Enhancing transparency with new resources to advance responsible generative AI
At re:Invent 2024, we announced the availability of new AWS AI Service Cards for Amazon Nova Reel, Amazon Canvas, Amazon Nova Micro, Lite, and Pro, Amazon Titan Image Generator, and Amazon Titan Text Embeddings to increase transparency of Amazon FMs. These cards provide comprehensive information on the intended use cases, limitations, responsible AI design choices, and best practices for deployment and performance optimization. A key component of Amazon’s responsible AI documentation, AI Service Cards offer customers and the broader AI community a centralized resource to understand the development process we undertake to build our services in a responsible way that addresses fairness, explainability, privacy and security, safety, controllability, veracity and robustness, governance, and transparency. As generative AI continues to grow and evolve, transparency on how technology is developed, tested, and used will be a vital component to earn the trust of organizations and their customers alike. You can explore all 16 AI Service Cards on Responsible AI Tools and Resources.
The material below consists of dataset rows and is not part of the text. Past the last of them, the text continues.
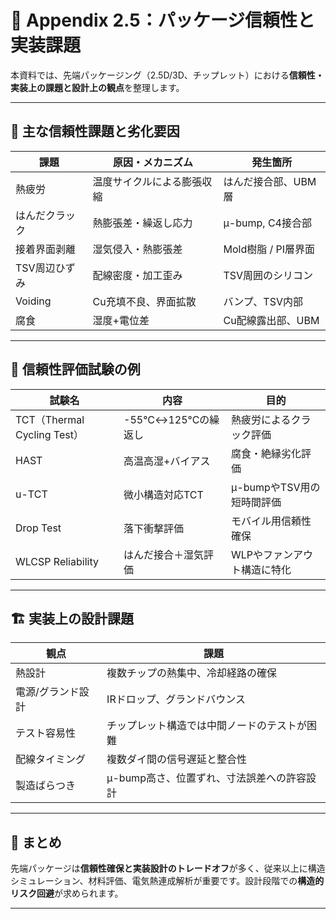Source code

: # 📘 Appendix 2.5：パッケージ信頼性と実装課題

本資料では、先端パッケージング（2.5D/3D、チップレット）における**信頼性・実装上の課題と設計上の観点**を整理します。

---

## 🔧 主な信頼性課題と劣化要因

| 課題 | 原因・メカニズム | 発生箇所 |
|------|------------------|----------|
| 熱疲労 | 温度サイクルによる膨張収縮 | はんだ接合部、UBM層 |
| はんだクラック | 熱膨張差・繰返し応力 | μ-bump, C4接合部 |
| 接着界面剥離 | 湿気侵入・熱膨張差 | Mold樹脂 / PI層界面 |
| TSV周辺ひずみ | 配線密度・加工歪み | TSV周囲のシリコン |
| Voiding | Cu充填不良、界面拡散 | バンプ、TSV内部 |
| 腐食 | 湿度+電位差 | Cu配線露出部、UBM |

---

## 🧪 信頼性評価試験の例

| 試験名 | 内容 | 目的 |
|--------|------|------|
| TCT（Thermal Cycling Test） | -55°C↔125°Cの繰返し | 熱疲労によるクラック評価 |
| HAST | 高温高湿+バイアス | 腐食・絶縁劣化評価 |
| u-TCT | 微小構造対応TCT | μ-bumpやTSV用の短時間評価 |
| Drop Test | 落下衝撃評価 | モバイル用信頼性確保 |
| WLCSP Reliability | はんだ接合＋湿気評価 | WLPやファンアウト構造に特化 |

---

## 🏗️ 実装上の設計課題

| 観点 | 課題 |
|------|------|
| 熱設計 | 複数チップの熱集中、冷却経路の確保 |
| 電源/グランド設計 | IRドロップ、グランドバウンス |
| テスト容易性 | チップレット構造では中間ノードのテストが困難 |
| 配線タイミング | 複数ダイ間の信号遅延と整合性 |
| 製造ばらつき | μ-bump高さ、位置ずれ、寸法誤差への許容設計 |

---

## 📌 まとめ

先端パッケージは**信頼性確保と実装設計のトレードオフ**が多く、従来以上に構造シミュレーション、材料評価、電気熱連成解析が重要です。設計段階での**構造的リスク回避**が求められます。

---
We also updated the AWS Responsible Use of AI Guide. This document offers considerations for designing, developing, deploying, and operating AI systems responsibly, based on our extensive learnings and experience in AI. It was written with a set of diverse AI stakeholders and perspectives in mind—including, but not limited to, builders, decision-makers, and end-users. At AWS, we are committed to continuing to bring transparency resources like these to the broader community—and to iterate and gather feedback on the best ways forward.
Delivering breakthrough innovation with trust at the forefront
At AWS, we’re dedicated to fostering trust in AI, empowering organizations of all sizes to build and use AI effectively and responsibly. We are excited about the responsible AI innovations announced at re:Invent this week. From new safeguards and evaluation techniques in Amazon Bedrock to state-of-the-art Amazon Nova FMs to fostering trust and transparency with ISO/IEC 42001 certification and new AWS AI Service Cards, you have more tools, resources and built-in protections to help you innovate responsibly and unlock value with generative AI.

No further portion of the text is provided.